Reproduce the entries. Match every word.
◆ ◆ ◆ ◆
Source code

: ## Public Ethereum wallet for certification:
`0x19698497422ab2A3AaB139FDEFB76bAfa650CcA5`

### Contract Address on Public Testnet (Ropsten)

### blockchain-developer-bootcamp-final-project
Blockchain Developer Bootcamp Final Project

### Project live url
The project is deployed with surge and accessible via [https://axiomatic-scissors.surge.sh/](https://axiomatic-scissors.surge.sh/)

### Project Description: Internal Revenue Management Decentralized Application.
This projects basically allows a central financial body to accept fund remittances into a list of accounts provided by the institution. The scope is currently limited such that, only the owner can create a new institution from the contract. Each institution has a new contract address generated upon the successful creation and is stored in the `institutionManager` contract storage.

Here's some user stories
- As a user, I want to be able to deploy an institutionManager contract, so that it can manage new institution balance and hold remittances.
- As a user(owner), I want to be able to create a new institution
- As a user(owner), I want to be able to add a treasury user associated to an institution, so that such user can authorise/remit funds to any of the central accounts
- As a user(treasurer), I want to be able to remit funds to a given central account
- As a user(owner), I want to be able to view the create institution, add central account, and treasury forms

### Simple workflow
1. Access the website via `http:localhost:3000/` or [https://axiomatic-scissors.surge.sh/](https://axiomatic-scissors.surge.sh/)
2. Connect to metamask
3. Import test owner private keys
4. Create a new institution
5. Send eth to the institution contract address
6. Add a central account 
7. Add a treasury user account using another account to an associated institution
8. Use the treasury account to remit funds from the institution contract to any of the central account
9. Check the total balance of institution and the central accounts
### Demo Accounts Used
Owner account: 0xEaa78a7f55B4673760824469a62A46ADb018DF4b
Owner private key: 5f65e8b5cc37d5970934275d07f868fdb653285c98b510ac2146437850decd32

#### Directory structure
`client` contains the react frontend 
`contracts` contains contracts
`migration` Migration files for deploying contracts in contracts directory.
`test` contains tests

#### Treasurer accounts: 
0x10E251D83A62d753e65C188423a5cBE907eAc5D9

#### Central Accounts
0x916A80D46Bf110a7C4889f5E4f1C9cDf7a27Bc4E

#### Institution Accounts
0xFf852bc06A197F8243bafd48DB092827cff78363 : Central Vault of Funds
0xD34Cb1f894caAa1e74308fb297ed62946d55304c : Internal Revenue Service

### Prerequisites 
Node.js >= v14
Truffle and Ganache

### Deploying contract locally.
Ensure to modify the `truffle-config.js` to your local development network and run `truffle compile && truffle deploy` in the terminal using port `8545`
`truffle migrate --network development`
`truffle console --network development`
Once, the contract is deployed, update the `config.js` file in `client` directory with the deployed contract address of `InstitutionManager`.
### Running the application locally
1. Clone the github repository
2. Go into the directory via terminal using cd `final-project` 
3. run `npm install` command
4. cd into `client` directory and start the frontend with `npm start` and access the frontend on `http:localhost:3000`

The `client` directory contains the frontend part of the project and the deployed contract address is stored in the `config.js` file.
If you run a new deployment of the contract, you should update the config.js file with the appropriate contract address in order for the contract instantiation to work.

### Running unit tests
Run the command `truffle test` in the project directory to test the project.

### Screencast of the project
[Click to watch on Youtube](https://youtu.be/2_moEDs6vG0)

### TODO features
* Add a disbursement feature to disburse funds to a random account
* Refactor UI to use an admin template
◆ ◆ ◆ ◆
Answer to this exercise:
Source code

: ## Public Ethereum wallet for certification:
`0x19698497422ab2A3AaB139FDEFB76bAfa650CcA5`

### Contract Address on Public Testnet (Ropsten)

### blockchain-developer-bootcamp-final-project
Blockchain Developer Bootcamp Final Project

### Project live url
The project is deployed with surge and accessible via [https://axiomatic-scissors.surge.sh/](https://axiomatic-scissors.surge.sh/)

### Project Description: Internal Revenue Management Decentralized Application.
This projects basically allows a central financial body to accept fund remittances into a list of accounts provided by the institution. The scope is currently limited such that, only the owner can create a new institution from the contract. Each institution has a new contract address generated upon the successful creation and is stored in the `institutionManager` contract storage.

Here's some user stories
- As a user, I want to be able to deploy an institutionManager contract, so that it can manage new institution balance and hold remittances.
- As a user(owner), I want to be able to create a new institution
- As a user(owner), I want to be able to add a treasury user associated to an institution, so that such user can authorise/remit funds to any of the central accounts
- As a user(treasurer), I want to be able to remit funds to a given central account
- As a user(owner), I want to be able to view the create institution, add central account, and treasury forms

### Simple workflow
1. Access the website via `http:localhost:3000/` or [https://axiomatic-scissors.surge.sh/](https://axiomatic-scissors.surge.sh/)
2. Connect to metamask
3. Import test owner private keys
4. Create a new institution
5. Send eth to the institution contract address
6. Add a central account 
7. Add a treasury user account using another account to an associated institution
8. Use the treasury account to remit funds from the institution contract to any of the central account
9. Check the total balance of institution and the central accounts
### Demo Accounts Used
Owner account: 0xEaa78a7f55B4673760824469a62A46ADb018DF4b
Owner private key: 5f65e8b5cc37d5970934275d07f868fdb653285c98b510ac2146437850decd32

#### Directory structure
`client` contains the react frontend 
`contracts` contains contracts
`migration` Migration files for deploying contracts in contracts directory.
`test` contains tests

#### Treasurer accounts: 
0x10E251D83A62d753e65C188423a5cBE907eAc5D9

#### Central Accounts
0x916A80D46Bf110a7C4889f5E4f1C9cDf7a27Bc4E

#### Institution Accounts
0xFf852bc06A197F8243bafd48DB092827cff78363 : Central Vault of Funds
0xD34Cb1f894caAa1e74308fb297ed62946d55304c : Internal Revenue Service

### Prerequisites 
Node.js >= v14
Truffle and Ganache

### Deploying contract locally.
Ensure to modify the `truffle-config.js` to your local development network and run `truffle compile && truffle deploy` in the terminal using port `8545`
`truffle migrate --network development`
`truffle console --network development`
Once, the contract is deployed, update the `config.js` file in `client` directory with the deployed contract address of `InstitutionManager`.
### Running the application locally
1. Clone the github repository
2. Go into the directory via terminal using cd `final-project` 
3. run `npm install` command
4. cd into `client` directory and start the frontend with `npm start` and access the frontend on `http:localhost:3000`

The `client` directory contains the frontend part of the project and the deployed contract address is stored in the `config.js` file.
If you run a new deployment of the contract, you should update the config.js file with the appropriate contract address in order for the contract instantiation to work.

### Running unit tests
Run the command `truffle test` in the project directory to test the project.

### Screencast of the project
[Click to watch on Youtube](https://youtu.be/2_moEDs6vG0)

### TODO features
* Add a disbursement feature to disburse funds to a random account
* Refactor UI to use an admin template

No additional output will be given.